Task to carry out> Transcribe exactly the lines from the first line of the records through the line containing "### 5. 创建广告单元", and leave out every picture.

Extracted information>
+===+

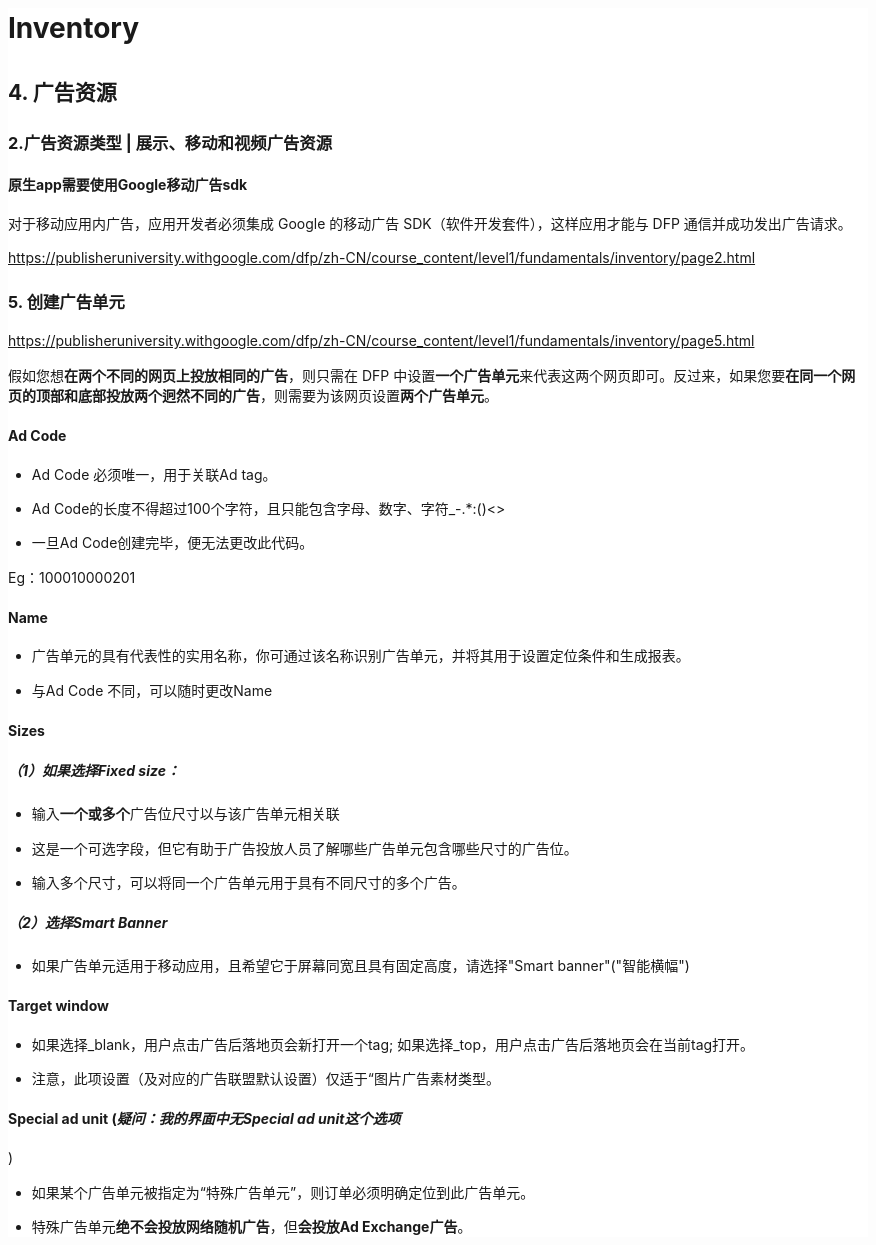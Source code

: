 # Inventory
## 4. 广告资源
### 2.广告资源类型 | 展示、移动和视频广告资源
#### 原生app需要使用Google移动广告sdk
对于移动应用内广告，应用开发者必须集成 Google 的移动广告 SDK（软件开发套件），这样应用才能与 DFP 通信并成功发出广告请求。

<https://publisheruniversity.withgoogle.com/dfp/zh-CN/course_content/level1/fundamentals/inventory/page2.html>

### 5. 创建广告单元
<https://publisheruniversity.withgoogle.com/dfp/zh-CN/course_content/level1/fundamentals/inventory/page5.html>

假如您想**在两个不同的网页上投放相同的广告**，则只需在 DFP 中设置**一个广告单元**来代表这两个网页即可。反过来，如果您要**在同一个网页的顶部和底部投放两个迥然不同的广告**，则需要为该网页设置**两个广告单元**。

#### Ad Code
- Ad Code 必须唯一，用于关联Ad tag。

- Ad Code的长度不得超过100个字符，且只能包含字母、数字、字符_-.*:()<>

- 一旦Ad Code创建完毕，便无法更改此代码。

Eg：100010000201

#### Name
- 广告单元的具有代表性的实用名称，你可通过该名称识别广告单元，并将其用于设置定位条件和生成报表。

- 与Ad Code 不同，可以随时更改Name

#### Sizes

##### （1）如果选择Fixed size：

- 输入**一个或多个**广告位尺寸以与该广告单元相关联

- 这是一个可选字段，但它有助于广告投放人员了解哪些广告单元包含哪些尺寸的广告位。

- 输入多个尺寸，可以将同一个广告单元用于具有不同尺寸的多个广告。

##### （2）选择Smart Banner
- 如果广告单元适用于移动应用，且希望它于屏幕同宽且具有固定高度，请选择"Smart banner"("智能横幅")

#### Target window
- 如果选择_blank，用户点击广告后落地页会新打开一个tag; 如果选择_top，用户点击广告后落地页会在当前tag打开。

- 注意，此项设置（及对应的广告联盟默认设置）仅适于“图片广告素材类型。

#### Special ad unit (***疑问：我的界面中无Special ad unit这个选项***
)
- 如果某个广告单元被指定为“特殊广告单元”，则订单必须明确定位到此广告单元。

- 特殊广告单元**绝不会投放网络随机广告**，但**会投放Ad Exchange广告**。
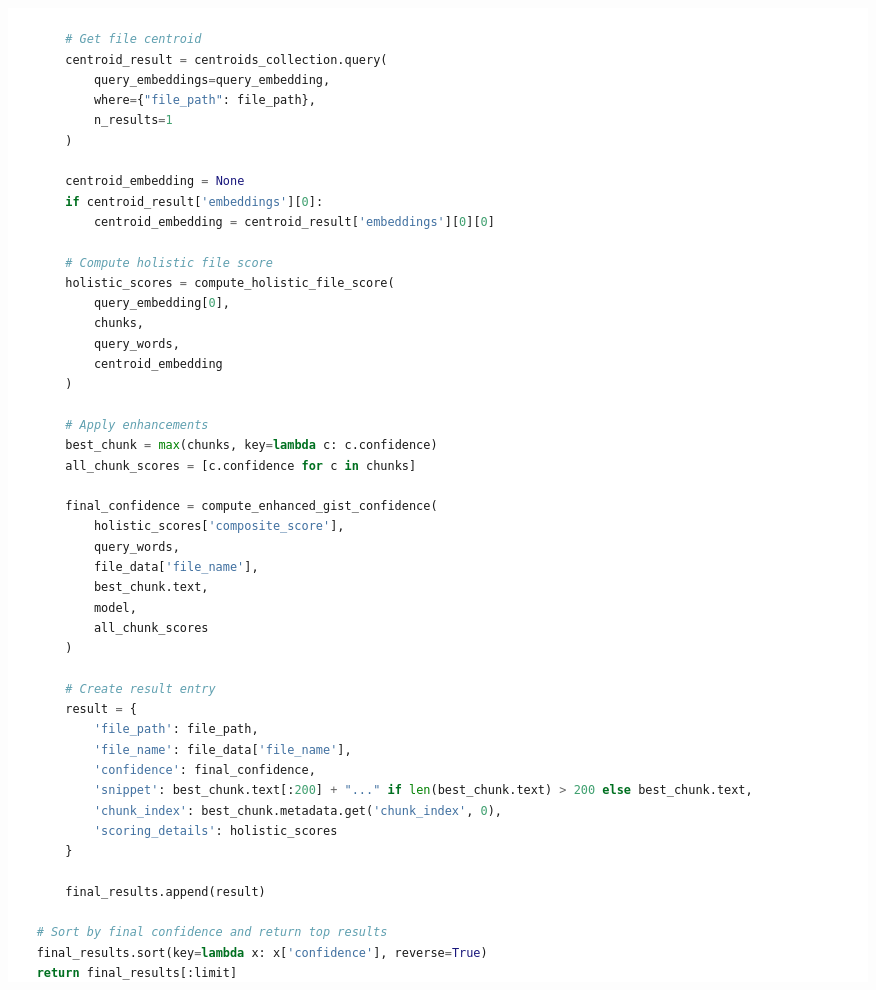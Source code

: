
 ```python
        
        # Get file centroid
        centroid_result = centroids_collection.query(
            query_embeddings=query_embedding,
            where={"file_path": file_path},
            n_results=1
        )
        
        centroid_embedding = None
        if centroid_result['embeddings'][0]:
            centroid_embedding = centroid_result['embeddings'][0][0]
        
        # Compute holistic file score
        holistic_scores = compute_holistic_file_score(
            query_embedding[0],
            chunks,
            query_words,
            centroid_embedding
        )
        
        # Apply enhancements
        best_chunk = max(chunks, key=lambda c: c.confidence)
        all_chunk_scores = [c.confidence for c in chunks]
        
        final_confidence = compute_enhanced_gist_confidence(
            holistic_scores['composite_score'],
            query_words,
            file_data['file_name'],
            best_chunk.text,
            model,
            all_chunk_scores
        )
        
        # Create result entry
        result = {
            'file_path': file_path,
            'file_name': file_data['file_name'],
            'confidence': final_confidence,
            'snippet': best_chunk.text[:200] + "..." if len(best_chunk.text) > 200 else best_chunk.text,
            'chunk_index': best_chunk.metadata.get('chunk_index', 0),
            'scoring_details': holistic_scores
        }
        
        final_results.append(result)
    
    # Sort by final confidence and return top results
    final_results.sort(key=lambda x: x['confidence'], reverse=True)
    return final_results[:limit]
```
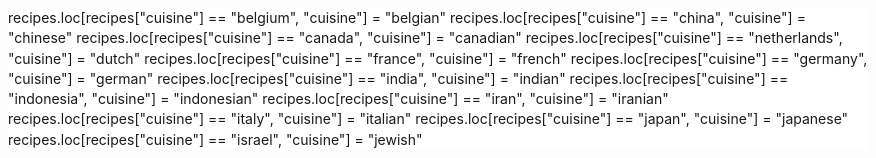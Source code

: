 <span class="n">recipes</span><span class="o">.</span><span class="n">loc</span><span class="p">[</span><span class="n">recipes</span><span class="p">[</span><span class="s2">&quot;cuisine&quot;</span><span class="p">]</span> <span class="o">==</span> <span class="s2">&quot;belgium&quot;</span><span class="p">,</span> <span class="s2">&quot;cuisine&quot;</span><span class="p">]</span> <span class="o">=</span> <span class="s2">&quot;belgian&quot;</span>
<span class="n">recipes</span><span class="o">.</span><span class="n">loc</span><span class="p">[</span><span class="n">recipes</span><span class="p">[</span><span class="s2">&quot;cuisine&quot;</span><span class="p">]</span> <span class="o">==</span> <span class="s2">&quot;china&quot;</span><span class="p">,</span> <span class="s2">&quot;cuisine&quot;</span><span class="p">]</span> <span class="o">=</span> <span class="s2">&quot;chinese&quot;</span>
<span class="n">recipes</span><span class="o">.</span><span class="n">loc</span><span class="p">[</span><span class="n">recipes</span><span class="p">[</span><span class="s2">&quot;cuisine&quot;</span><span class="p">]</span> <span class="o">==</span> <span class="s2">&quot;canada&quot;</span><span class="p">,</span> <span class="s2">&quot;cuisine&quot;</span><span class="p">]</span> <span class="o">=</span> <span class="s2">&quot;canadian&quot;</span>
<span class="n">recipes</span><span class="o">.</span><span class="n">loc</span><span class="p">[</span><span class="n">recipes</span><span class="p">[</span><span class="s2">&quot;cuisine&quot;</span><span class="p">]</span> <span class="o">==</span> <span class="s2">&quot;netherlands&quot;</span><span class="p">,</span> <span class="s2">&quot;cuisine&quot;</span><span class="p">]</span> <span class="o">=</span> <span class="s2">&quot;dutch&quot;</span>
<span class="n">recipes</span><span class="o">.</span><span class="n">loc</span><span class="p">[</span><span class="n">recipes</span><span class="p">[</span><span class="s2">&quot;cuisine&quot;</span><span class="p">]</span> <span class="o">==</span> <span class="s2">&quot;france&quot;</span><span class="p">,</span> <span class="s2">&quot;cuisine&quot;</span><span class="p">]</span> <span class="o">=</span> <span class="s2">&quot;french&quot;</span>
<span class="n">recipes</span><span class="o">.</span><span class="n">loc</span><span class="p">[</span><span class="n">recipes</span><span class="p">[</span><span class="s2">&quot;cuisine&quot;</span><span class="p">]</span> <span class="o">==</span> <span class="s2">&quot;germany&quot;</span><span class="p">,</span> <span class="s2">&quot;cuisine&quot;</span><span class="p">]</span> <span class="o">=</span> <span class="s2">&quot;german&quot;</span>
<span class="n">recipes</span><span class="o">.</span><span class="n">loc</span><span class="p">[</span><span class="n">recipes</span><span class="p">[</span><span class="s2">&quot;cuisine&quot;</span><span class="p">]</span> <span class="o">==</span> <span class="s2">&quot;india&quot;</span><span class="p">,</span> <span class="s2">&quot;cuisine&quot;</span><span class="p">]</span> <span class="o">=</span> <span class="s2">&quot;indian&quot;</span>
<span class="n">recipes</span><span class="o">.</span><span class="n">loc</span><span class="p">[</span><span class="n">recipes</span><span class="p">[</span><span class="s2">&quot;cuisine&quot;</span><span class="p">]</span> <span class="o">==</span> <span class="s2">&quot;indonesia&quot;</span><span class="p">,</span> <span class="s2">&quot;cuisine&quot;</span><span class="p">]</span> <span class="o">=</span> <span class="s2">&quot;indonesian&quot;</span>
<span class="n">recipes</span><span class="o">.</span><span class="n">loc</span><span class="p">[</span><span class="n">recipes</span><span class="p">[</span><span class="s2">&quot;cuisine&quot;</span><span class="p">]</span> <span class="o">==</span> <span class="s2">&quot;iran&quot;</span><span class="p">,</span> <span class="s2">&quot;cuisine&quot;</span><span class="p">]</span> <span class="o">=</span> <span class="s2">&quot;iranian&quot;</span>
<span class="n">recipes</span><span class="o">.</span><span class="n">loc</span><span class="p">[</span><span class="n">recipes</span><span class="p">[</span><span class="s2">&quot;cuisine&quot;</span><span class="p">]</span> <span class="o">==</span> <span class="s2">&quot;italy&quot;</span><span class="p">,</span> <span class="s2">&quot;cuisine&quot;</span><span class="p">]</span> <span class="o">=</span> <span class="s2">&quot;italian&quot;</span>
<span class="n">recipes</span><span class="o">.</span><span class="n">loc</span><span class="p">[</span><span class="n">recipes</span><span class="p">[</span><span class="s2">&quot;cuisine&quot;</span><span class="p">]</span> <span class="o">==</span> <span class="s2">&quot;japan&quot;</span><span class="p">,</span> <span class="s2">&quot;cuisine&quot;</span><span class="p">]</span> <span class="o">=</span> <span class="s2">&quot;japanese&quot;</span>
<span class="n">recipes</span><span class="o">.</span><span class="n">loc</span><span class="p">[</span><span class="n">recipes</span><span class="p">[</span><span class="s2">&quot;cuisine&quot;</span><span class="p">]</span> <span class="o">==</span> <span class="s2">&quot;israel&quot;</span><span class="p">,</span> <span class="s2">&quot;cuisine&quot;</span><span class="p">]</span> <span class="o">=</span> <span class="s2">&quot;jewish&quot;</span>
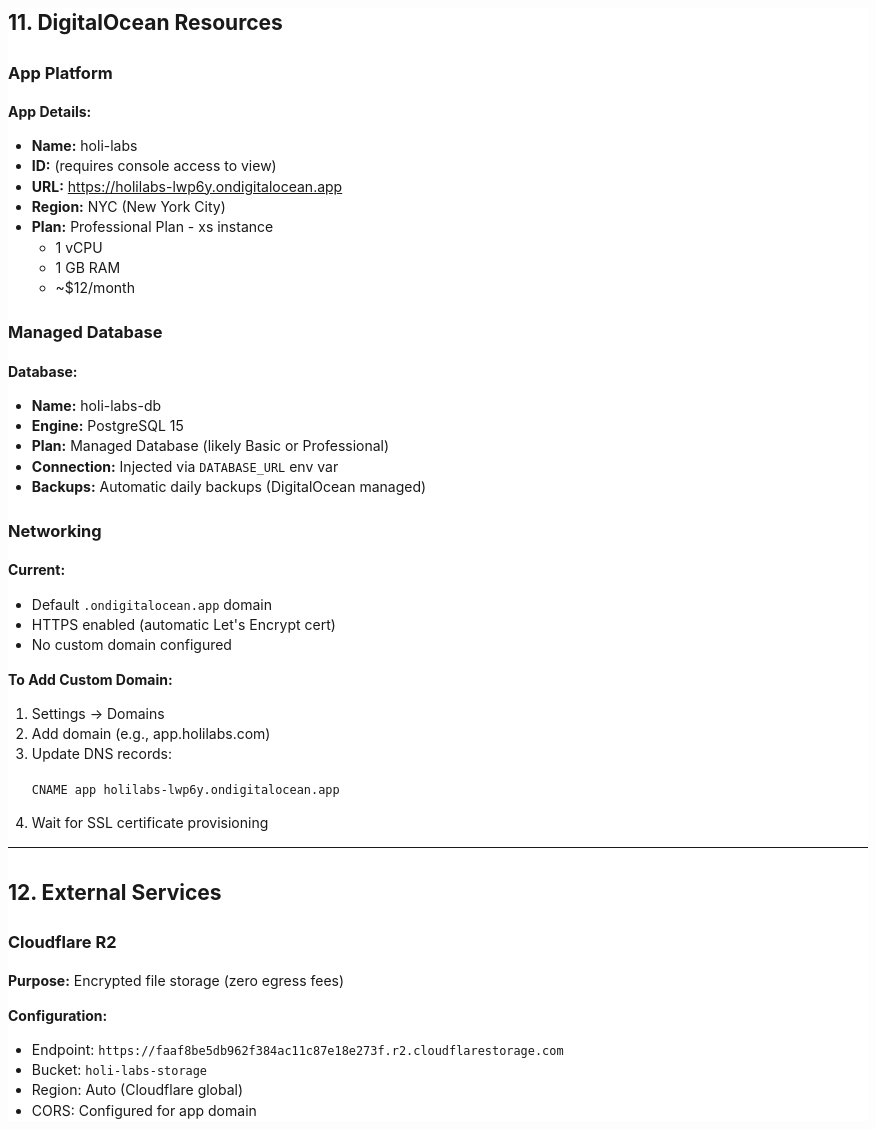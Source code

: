 
## 11. DigitalOcean Resources

### App Platform

**App Details:**
- **Name:** holi-labs
- **ID:** (requires console access to view)
- **URL:** https://holilabs-lwp6y.ondigitalocean.app
- **Region:** NYC (New York City)
- **Plan:** Professional Plan - xs instance
  - 1 vCPU
  - 1 GB RAM
  - ~$12/month

### Managed Database

**Database:**
- **Name:** holi-labs-db
- **Engine:** PostgreSQL 15
- **Plan:** Managed Database (likely Basic or Professional)
- **Connection:** Injected via `DATABASE_URL` env var
- **Backups:** Automatic daily backups (DigitalOcean managed)

### Networking

**Current:**
- Default `.ondigitalocean.app` domain
- HTTPS enabled (automatic Let's Encrypt cert)
- No custom domain configured

**To Add Custom Domain:**
1. Settings → Domains
2. Add domain (e.g., app.holilabs.com)
3. Update DNS records:
   ```
   CNAME app holilabs-lwp6y.ondigitalocean.app
   ```
4. Wait for SSL certificate provisioning

---

## 12. External Services

### Cloudflare R2

**Purpose:** Encrypted file storage (zero egress fees)

**Configuration:**
- Endpoint: `https://faaf8be5db962f384ac11c87e18e273f.r2.cloudflarestorage.com`
- Bucket: `holi-labs-storage`
- Region: Auto (Cloudflare global)
- CORS: Configured for app domain
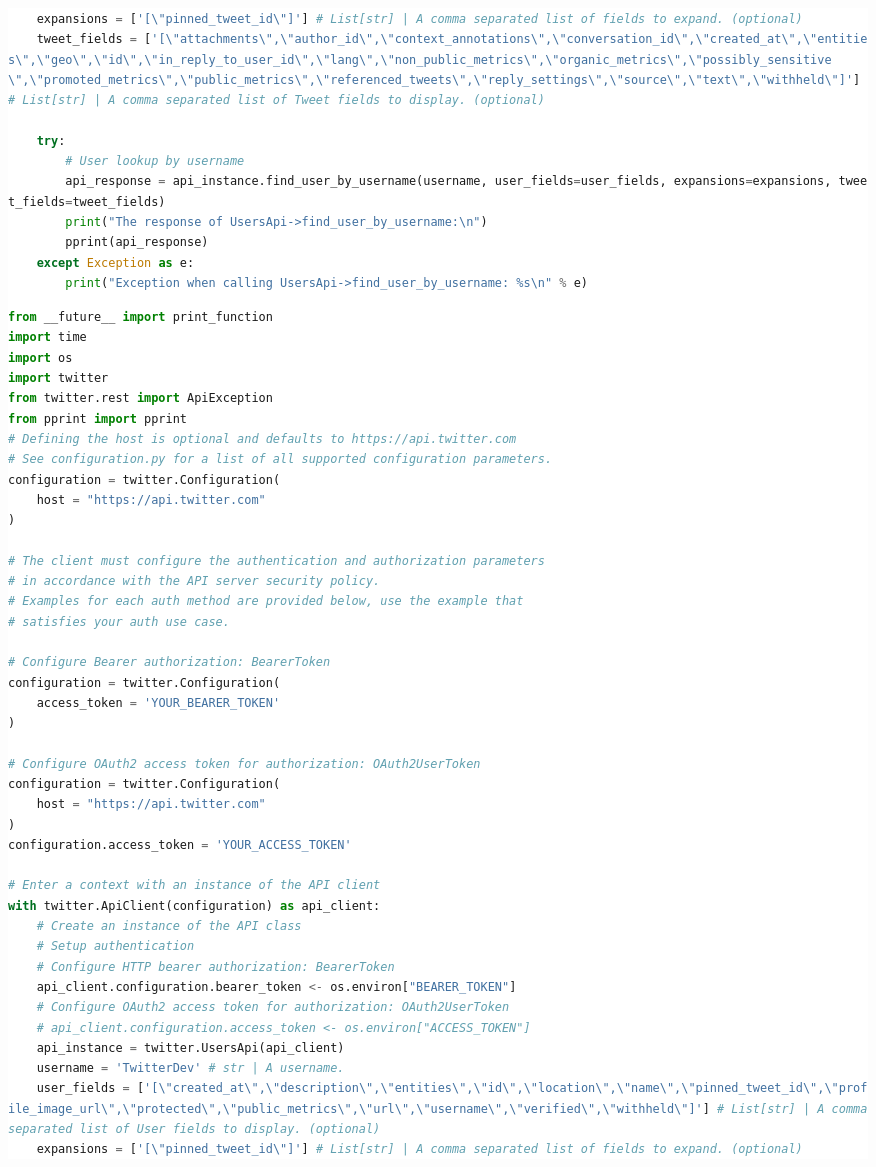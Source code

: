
 ```python
    expansions = ['[\"pinned_tweet_id\"]'] # List[str] | A comma separated list of fields to expand. (optional)
    tweet_fields = ['[\"attachments\",\"author_id\",\"context_annotations\",\"conversation_id\",\"created_at\",\"entities\",\"geo\",\"id\",\"in_reply_to_user_id\",\"lang\",\"non_public_metrics\",\"organic_metrics\",\"possibly_sensitive\",\"promoted_metrics\",\"public_metrics\",\"referenced_tweets\",\"reply_settings\",\"source\",\"text\",\"withheld\"]'] # List[str] | A comma separated list of Tweet fields to display. (optional)

    try:
        # User lookup by username
        api_response = api_instance.find_user_by_username(username, user_fields=user_fields, expansions=expansions, tweet_fields=tweet_fields)
        print("The response of UsersApi->find_user_by_username:\n")
        pprint(api_response)
    except Exception as e:
        print("Exception when calling UsersApi->find_user_by_username: %s\n" % e)
```

```python
from __future__ import print_function
import time
import os
import twitter
from twitter.rest import ApiException
from pprint import pprint
# Defining the host is optional and defaults to https://api.twitter.com
# See configuration.py for a list of all supported configuration parameters.
configuration = twitter.Configuration(
    host = "https://api.twitter.com"
)

# The client must configure the authentication and authorization parameters
# in accordance with the API server security policy.
# Examples for each auth method are provided below, use the example that
# satisfies your auth use case.

# Configure Bearer authorization: BearerToken
configuration = twitter.Configuration(
    access_token = 'YOUR_BEARER_TOKEN'
)

# Configure OAuth2 access token for authorization: OAuth2UserToken
configuration = twitter.Configuration(
    host = "https://api.twitter.com"
)
configuration.access_token = 'YOUR_ACCESS_TOKEN'

# Enter a context with an instance of the API client
with twitter.ApiClient(configuration) as api_client:
    # Create an instance of the API class
    # Setup authentication
    # Configure HTTP bearer authorization: BearerToken
    api_client.configuration.bearer_token <- os.environ["BEARER_TOKEN"]
    # Configure OAuth2 access token for authorization: OAuth2UserToken
    # api_client.configuration.access_token <- os.environ["ACCESS_TOKEN"]
    api_instance = twitter.UsersApi(api_client)
    username = 'TwitterDev' # str | A username.
    user_fields = ['[\"created_at\",\"description\",\"entities\",\"id\",\"location\",\"name\",\"pinned_tweet_id\",\"profile_image_url\",\"protected\",\"public_metrics\",\"url\",\"username\",\"verified\",\"withheld\"]'] # List[str] | A comma separated list of User fields to display. (optional)
    expansions = ['[\"pinned_tweet_id\"]'] # List[str] | A comma separated list of fields to expand. (optional)
```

+===+

Solved exercise>
Source code

: # Inventory
## 4. 广告资源
### 2.广告资源类型 | 展示、移动和视频广告资源
#### 原生app需要使用Google移动广告sdk
对于移动应用内广告，应用开发者必须集成 Google 的移动广告 SDK（软件开发套件），这样应用才能与 DFP 通信并成功发出广告请求。

<https://publisheruniversity.withgoogle.com/dfp/zh-CN/course_content/level1/fundamentals/inventory/page2.html>

### 5. 创建广告单元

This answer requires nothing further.